Valley View Winery, one of the Applegate Valley’s heritage names, connects guests to the area’s early pioneers, when planting Cabernet Sauvignon or Merlot felt audacious. The winery’s presence at the tasting demonstrates how this fundraiser has grown alongside the region’s winemaking maturity– each vintage and pledge drive reinforcing the other.
Peter William Vineyard offers modern precision with site-driven wines, clean lines and clarity in the glass that rises above the joyful noise. These Rogue Valley wines represent a natural fit for a station obsessed with clearness on the dial.
Around them, a constellation of producers– Applegate stalwarts, Rogue Valley innovators and Umpqua originals– each pouring a unique version of Oregon.
More Than a Glass
Though the wines draw enthusiasts, the evening’s soul belongs to its mash-up of neighbors: teachers and techs, vintners and volunteers, arts administrators, retirees, students and long-time listeners, many greeting on-air hosts like extended family.
Food artisans reveal their own regional stories– local cheeses, seasonal small plates, wood-fired bites and confections infused with local fruit. And the Peerless oysters that disappear as quickly as they’re shucked. Arts organizations and cultural partners– from theater troupes to festivals– join the mix, turning the tasting into a vibrant cross-section of Southern Oregon culture.
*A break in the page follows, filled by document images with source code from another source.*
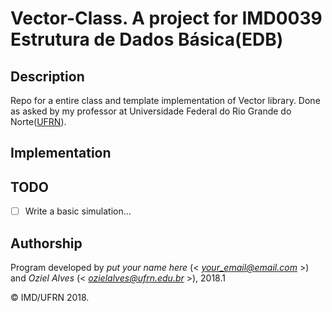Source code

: # Vector-Class. A project for IMD0039 Estrutura de Dados Básica(EDB) 
## Description
Repo for a entire class and template implementation of Vector library. Done as asked by my professor at Universidade Federal do Rio Grande do Norte([UFRN](www.ufrn.br)).

## Implementation


## TODO

- [ ] Write a basic simulation...

## Authorship

Program developed by _put your name here_ (< *your_email@email.com* >) and _Oziel Alves_ (< *ozielalves@ufrn.edu.br* >), 2018.1

&copy; IMD/UFRN 2018.

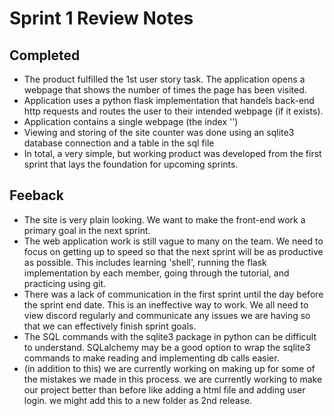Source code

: # Sprint 1 Review Notes

## Completed

- The product fulfilled the 1st user story task. The application opens a webpage that shows the number of times the page has been visited. 
- Application uses a python flask implementation that handels back-end http requests and routes the user to their intended webpage (if it exists). 
- Application contains a single webpage (the index '\')
- Viewing and storing of the site counter was done using an sqlite3 database connection and a table in the sql file
- In total, a very simple, but working product was developed from the first sprint that lays the foundation for upcoming sprints.

## Feeback
- The site is very plain looking. We want to make the front-end work a primary goal in the next sprint. 
- The web application work is still vague to many on the team. We need to focus on getting up to speed so that the next sprint will be as productive as possible. This includes learning 'shell', running the flask implementation by each member, going through the tutorial, and practicing using git. 
- There was a lack of communication in the first sprint until the day before the sprint end date. This is an ineffective way to work. We all need to view discord regularly and communicate any issues we are having so that we can effectively finish sprint goals.
- The SQL commands with the sqlite3 package in python can be difficult to understand. SQLalchemy may be a good option to wrap the sqlite3 commands to make reading and implementing db calls easier. 
- (in addition to this) we are currently working on making up for some of the mistakes we made in this process. we are currently working to make our project better than before like adding a html file and adding user login. we might add this to a new folder as 2nd release.
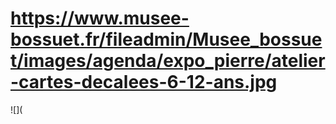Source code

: # https://www.musee-bossuet.fr/fileadmin/Musee_bossuet/images/agenda/expo_pierre/atelier-cartes-decalees-6-12-ans.jpg

![](
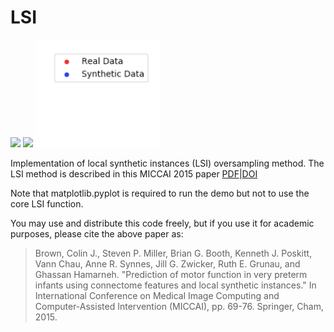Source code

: # LSI
<img src="lsi_3D.gif" width="320" /> <img src="lsi_saddle.gif" width="320" /> <img src="lsi_legend.png" width="200" />

Implementation of local synthetic instances (LSI) oversampling method. The LSI method is described in this MICCAI 2015 paper [PDF](http://www.sfu.ca/~cjbrown/pdfs/miccai2015a.pdf)|[DOI](https://doi.org/10.1007/978-3-319-24553-9_9)

Note that matplotlib.pyplot is required to run the demo but not to use the core LSI function.

You may use and distribute this code freely, but if you use it for academic purposes, please cite the above paper as:

> Brown, Colin J., Steven P. Miller, Brian G. Booth, Kenneth J. Poskitt, Vann Chau, Anne R. Synnes, Jill G. Zwicker, Ruth E. Grunau, and Ghassan Hamarneh. "Prediction of motor function in very preterm infants using connectome features and local synthetic instances." In International Conference on Medical Image Computing and Computer-Assisted Intervention (MICCAI), pp. 69-76. Springer, Cham, 2015.
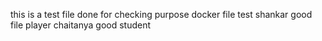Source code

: this is a test file done for checking purpose
docker file test
shankar good file player 
chaitanya good student

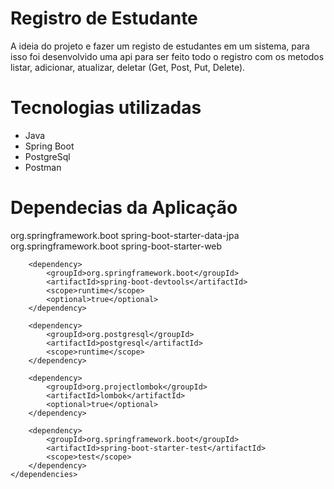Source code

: # Registro de Estudante

A ideia do projeto e fazer um registo de estudantes em um sistema, para isso foi desenvolvido uma api para ser feito todo o registro com os metodos listar, adicionar, atualizar, deletar (Get, Post, Put, Delete).

# Tecnologias utilizadas

* Java
* Spring Boot
* PostgreSql
* Postman

# Dependecias da Aplicação

<dependencies>
		<dependency>
			<groupId>org.springframework.boot</groupId>
			<artifactId>spring-boot-starter-data-jpa</artifactId>
		</dependency>
		<dependency>
			<groupId>org.springframework.boot</groupId>
			<artifactId>spring-boot-starter-web</artifactId>
		</dependency>

		<dependency>
			<groupId>org.springframework.boot</groupId>
			<artifactId>spring-boot-devtools</artifactId>
			<scope>runtime</scope>
			<optional>true</optional>
		</dependency>
  
		<dependency>
			<groupId>org.postgresql</groupId>
			<artifactId>postgresql</artifactId>
			<scope>runtime</scope>
		</dependency>
  
		<dependency>
			<groupId>org.projectlombok</groupId>
			<artifactId>lombok</artifactId>
			<optional>true</optional>
		</dependency>
  
		<dependency>
			<groupId>org.springframework.boot</groupId>
			<artifactId>spring-boot-starter-test</artifactId>
			<scope>test</scope>
		</dependency>
	</dependencies>
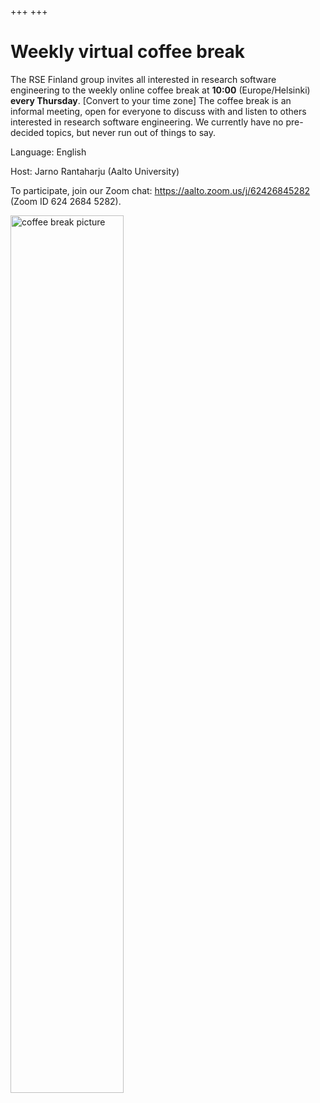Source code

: +++
+++

# Weekly virtual coffee break


The RSE Finland group invites all interested in research software engineering
to the weekly online coffee break at **10:00** (Europe/Helsinki) **every Thursday**. [Convert to your time zone]
The coffee break is an informal meeting, open for everyone to discuss with and listen to
others interested in research software engineering.  We currently have
no pre-decided topics, but never run out of things to say.

Language: English

Host: Jarno Rantaharju (Aalto University)

To participate, join our
Zoom chat: <https://aalto.zoom.us/j/62426845282> (Zoom ID 624 2684 5282).

<img src="/communities/coffeebreakpicture.jpg" style="width: 60%;" alt="coffee break picture"/>
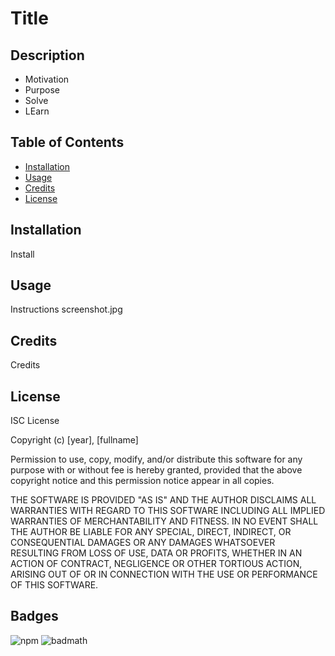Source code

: # Title

## Description

- Motivation
- Purpose
- Solve
- LEarn

## Table of Contents

- [Installation](#installation)
- [Usage](#usage)
- [Credits](#credits)
- [License](#license)

## Installation

Install

## Usage

Instructions
screenshot.jpg


## Credits

Credits

## License

ISC License

Copyright (c) [year], [fullname]

Permission to use, copy, modify, and/or distribute this software for any
purpose with or without fee is hereby granted, provided that the above
copyright notice and this permission notice appear in all copies.

THE SOFTWARE IS PROVIDED "AS IS" AND THE AUTHOR DISCLAIMS ALL WARRANTIES
WITH REGARD TO THIS SOFTWARE INCLUDING ALL IMPLIED WARRANTIES OF
MERCHANTABILITY AND FITNESS. IN NO EVENT SHALL THE AUTHOR BE LIABLE FOR
ANY SPECIAL, DIRECT, INDIRECT, OR CONSEQUENTIAL DAMAGES OR ANY DAMAGES
WHATSOEVER RESULTING FROM LOSS OF USE, DATA OR PROFITS, WHETHER IN AN
ACTION OF CONTRACT, NEGLIGENCE OR OTHER TORTIOUS ACTION, ARISING OUT OF
OR IN CONNECTION WITH THE USE OR PERFORMANCE OF THIS SOFTWARE.

## Badges

![npm](https://img.shields.io/npm/v/inquirer)
![badmath](https://img.shields.io/github/languages/top/nielsenjared/badmath)

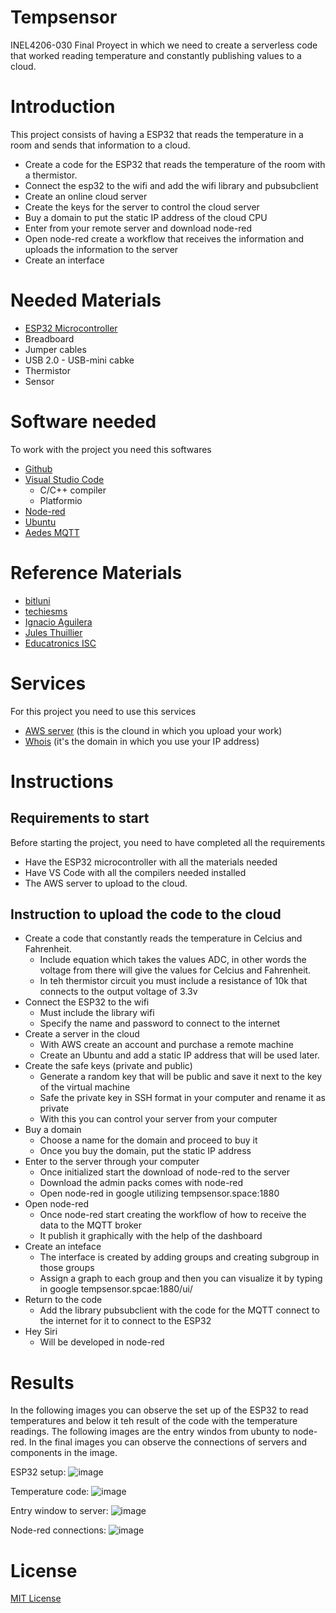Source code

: # Tempsensor
INEL4206-030 Final Proyect in which we need to create a serverless code that worked reading temperature and constantly publishing values to a cloud.

# Introduction
This project consists of having a ESP32 that reads the temperature in a room and sends that information to a cloud.

- Create a code for the ESP32 that reads the temperature of the room with a thermistor.
- Connect the esp32 to the wifi and add the wifi library and pubsubclient
- Create an online cloud server
- Create the keys for the server to control the cloud server
- Buy a domain to put the static IP address of the cloud CPU
- Enter from your remote server and download node-red
- Open node-red create a workflow that receives the information and uploads the information to the server
- Create an interface 

# Needed Materials

- [ESP32 Microcontroller](https://www.amazon.com/ESP32-WROVER-compatible-integrada-inal%C3%A1mbrica-detallado/dp/B09BC5B4H6/ref=sr_1_2_sspa?__mk_es_US=%C3%85M%C3%85%C5%BD%C3%95%C3%91&crid=ZTVJ6T4EC9ZN&keywords=esp32+microcontroller+kit&qid=1670856434&sprefix=esp32+microcontroller+kit%2Caps%2C294&sr=8-2-spons&psc=1&spLa=ZW5jcnlwdGVkUXVhbGlmaWVyPUEzRlBSSlEzVUZDNFVSJmVuY3J5cHRlZElkPUEwNzQ0ODUxM0JSTVBSNVBQT1lEWCZlbmNyeXB0ZWRBZElkPUEwODMwODQ0MjNXNUwxQjZMWTRLOSZ3aWRnZXROYW1lPXNwX2F0ZiZhY3Rpb249Y2xpY2tSZWRpcmVjdCZkb05vdExvZ0NsaWNrPXRydWU=)
- Breadboard
- Jumper cables
- USB 2.0 - USB-mini cabke
- Thermistor
- Sensor

# Software needed
To work with the project you need this softwares

- [Github](https://github.com/)
- [Visual Studio Code](https://code.visualstudio.com/)
  - C/C++ compiler
  - Platformio
- [Node-red](https://nodered.org/)
- [Ubuntu](https://ubuntu.com/)
- [Aedes MQTT](https://github.com/moscajs/aedes)

# Reference Materials

- [bitluni](https://www.youtube.com/watch?v=GeN7g4bdHiM&t=362s&ab_channel=bitluni)
- [techiesms](https://www.youtube.com/watch?v=srFQBM8qY_Q&t=211s&ab_channel=techiesms)
- [Ignacio Aguilera](https://www.youtube.com/watch?v=x5GML1FqcTQ&t=645s&ab_channel=IgnacioAguilera)
- [Jules Thuillier](https://www.youtube.com/watch?v=lBL8G1ht2mE&t=193s&ab_channel=JulesThuillier)
- [Educatronics ISC](https://www.youtube.com/watch?v=D6vNqHx62_c&ab_channel=EDUCATRONICOSISC)


# Services
For this project you need to use this services

- [AWS server](https://aws.amazon.com/es/ec2/) (this is the clound in which you upload your work)
- [Whois](https://www.whois.com/) (it's the domain in which you use your IP address)

# Instructions

## Requirements to start
Before starting the project, you need to have completed all the requirements

- Have the ESP32 microcontroller with all the materials needed
- Have VS Code with all the compilers needed installed
- The AWS server to upload to the cloud.

## Instruction to upload the code to the cloud

- Create a code that constantly reads the temperature in Celcius and Fahrenheit.
  - Include equation which takes the values ADC, in other words the voltage from there will give the values for Celcius and Fahrenheit.
  - In teh thermistor circuit you must include a resistance of 10k that connects to the output voltage of 3.3v
- Connect the ESP32 to the wifi
  - Must include the library wifi
  - Specify the name and password to connect to the internet
- Create a server in the cloud
  - With AWS create an account and purchase a remote machine 
  - Create an Ubuntu and add a static IP address that will be used later.
- Create the safe keys (private and public)
  - Generate a random key that will be public and save it next to the key of the virtual machine
  - Safe the private key in SSH format in your computer and rename it as private
  - With this you can control your server from your computer
- Buy a domain
  - Choose a name for the domain and proceed to buy it
  - Once you buy the domain, put the static IP address
- Enter to the server through your computer
  - Once initialized start the download of node-red to the server
  - Download the admin packs comes with node-red
  - Open node-red in google utilizing tempsensor.space:1880
- Open node-red
  - Once node-red start creating the workflow of how to receive the data to the MQTT broker
  - It publish it graphically with the help of the dashboard
- Create an inteface
  - The interface is created by adding groups and creating subgroup in those groups
  - Assign a graph to each group and then you can visualize it by typing in google tempsensor.spcae:1880/ui/
- Return to the code
  - Add the library pubsubclient with the code for the MQTT connect to the internet for it to connect to the ESP32
- Hey Siri
  - Will be developed in node-red

# Results
In the following images you can observe the set up of the ESP32 to read temperatures and below it teh result of the code with the temperature readings. The following images are the entry windos from ubunty to node-red. In the final images you can observe the connections of servers and components in the image. 

ESP32 setup:
![image](https://user-images.githubusercontent.com/111934599/207075756-fca76d29-8f78-471c-8f74-0a787bab612e.png)

Temperature code:
![image](https://user-images.githubusercontent.com/111934599/206929898-f4b9d854-1b68-461e-a217-428f452ce58f.png)

Entry window to server:
![image](https://user-images.githubusercontent.com/111934599/207076752-7e449307-a76d-4cf9-b4bd-6d72965ff9f7.png)

Node-red connections:
![image](https://user-images.githubusercontent.com/111934599/206951635-5fc17ead-1afd-45ae-9131-f6a14e8cbcd3.png)


# License
[MIT License](https://choosealicense.com/licenses/mit/)

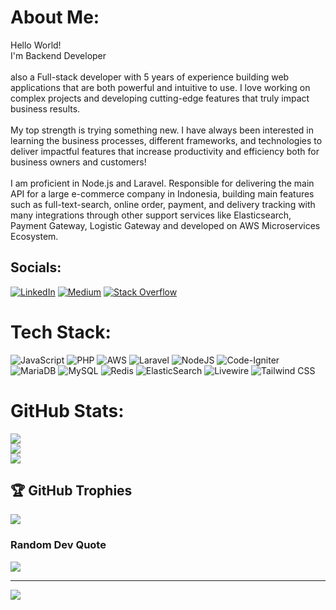 # About Me:
Hello World!<br>I'm Backend Developer<br><br>also a Full-stack developer with 5 years of experience building web applications that are both powerful and intuitive to use. I love working on complex projects and developing cutting-edge features that truly impact business results.<br><br>My top strength is trying something new. I have always been interested in learning the business processes, different frameworks, and technologies to deliver impactful features that increase productivity and efficiency both for business owners and customers!<br><br>I am proficient in Node.js and Laravel. Responsible for delivering the main API for a large e-commerce company in Indonesia, building main features such as full-text-search, online order, payment, and delivery tracking with many integrations through other support services like Elasticsearch, Payment Gateway, Logistic Gateway and developed on AWS Microservices Ecosystem.


## Socials:
[![LinkedIn](https://img.shields.io/badge/LinkedIn-%230077B5.svg?logo=linkedin&logoColor=white)](https://linkedin.com/in/ohansyah-ohansyah-9972bb24a) [![Medium](https://img.shields.io/badge/Medium-12100E?logo=medium&logoColor=white)](https://medium.com/@ohansyah) [![Stack Overflow](https://img.shields.io/badge/-Stackoverflow-FE7A16?logo=stack-overflow&logoColor=white)](https://stackoverflow.com/users/9515291) 

# Tech Stack:
![JavaScript](https://img.shields.io/badge/javascript-%23323330.svg?style=for-the-badge&logo=javascript&logoColor=%23F7DF1E) ![PHP](https://img.shields.io/badge/php-%23777BB4.svg?style=for-the-badge&logo=php&logoColor=white) ![AWS](https://img.shields.io/badge/AWS-%23FF9900.svg?style=for-the-badge&logo=amazon-aws&logoColor=white) ![Laravel](https://img.shields.io/badge/laravel-%23FF2D20.svg?style=for-the-badge&logo=laravel&logoColor=white) ![NodeJS](https://img.shields.io/badge/node.js-6DA55F?style=for-the-badge&logo=node.js&logoColor=white) ![Code-Igniter](https://img.shields.io/badge/CodeIgniter-%23EF4223.svg?style=for-the-badge&logo=codeIgniter&logoColor=white) ![MariaDB](https://img.shields.io/badge/MariaDB-003545?style=for-the-badge&logo=mariadb&logoColor=white) ![MySQL](https://img.shields.io/badge/mysql-%2300f.svg?style=for-the-badge&logo=mysql&logoColor=white) ![Redis](https://img.shields.io/badge/redis-%23DD0031.svg?style=for-the-badge&logo=redis&logoColor=white) ![ElasticSearch](https://img.shields.io/badge/-ElasticSearch-005571?style=for-the-badge&logo=elasticsearch) ![Livewire](https://img.shields.io/badge/Livewire-%23658bff.svg?style=for-the-badge&logo=livewire) ![Tailwind CSS](https://img.shields.io/badge/Tailwind_CSS-%2338B2AC.svg?style=for-the-badge&logo=tailwind-css&logoColor=white)



# GitHub Stats:
![](https://github-readme-stats.vercel.app/api?username=ohansyah&theme=tokyonight&hide_border=false&include_all_commits=false&count_private=true)<br/>
![](https://github-readme-streak-stats.herokuapp.com/?user=ohansyah&theme=tokyonight&hide_border=false)<br/>
![](https://github-readme-stats.vercel.app/api/top-langs/?username=ohansyah&theme=tokyonight&hide_border=false&include_all_commits=false&count_private=true&layout=compact)

## 🏆 GitHub Trophies
![](https://github-profile-trophy.vercel.app/?username=ohansyah&theme=darkhub&no-frame=true&no-bg=false&margin-w=4)

### Random Dev Quote
![](https://quotes-github-readme.vercel.app/api?type=horizontal&theme=dark)

---
[![](https://visitcount.itsvg.in/api?id=ohansyah&icon=5&color=1)](https://visitcount.itsvg.in)

<!-- Proudly created with GPRM ( https://gprm.itsvg.in ) -->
In this era of fractured attention, an in-person fundraiser where people linger, listen and look one another in the eye feels almost radical. The JPR Wine Tasting is analog by design: you buy a ticket, shake hands with the people whose voices accompany your commute, discover a new winery, run into a neighbor pouring Chardonnay. The exchange is straightforward and profoundly human.
This year, with federal funding cuts reshaping the fiscal landscape for public radio, the sense of reciprocity feels especially vital. Ticket sales and auction proceeds help power independent news, music, and cultural storytelling across JPR’s vast region. In turn, that service amplifies the very communities and producers showcased in the room. The wines support the signal; the signal tells the story of the wines.
Paul Westhelle, executive director of JPR, reflects: “JPR’s service to Southern Oregon is rooted in the relationships we have with our listeners who support our mission year after year. The JPR Wine Tasting brings us together to strengthen those relationships and connect with our audience in person and in our community. With federal funding gone, the human connections that sustain our work are absolutely essential to our success serving the region.”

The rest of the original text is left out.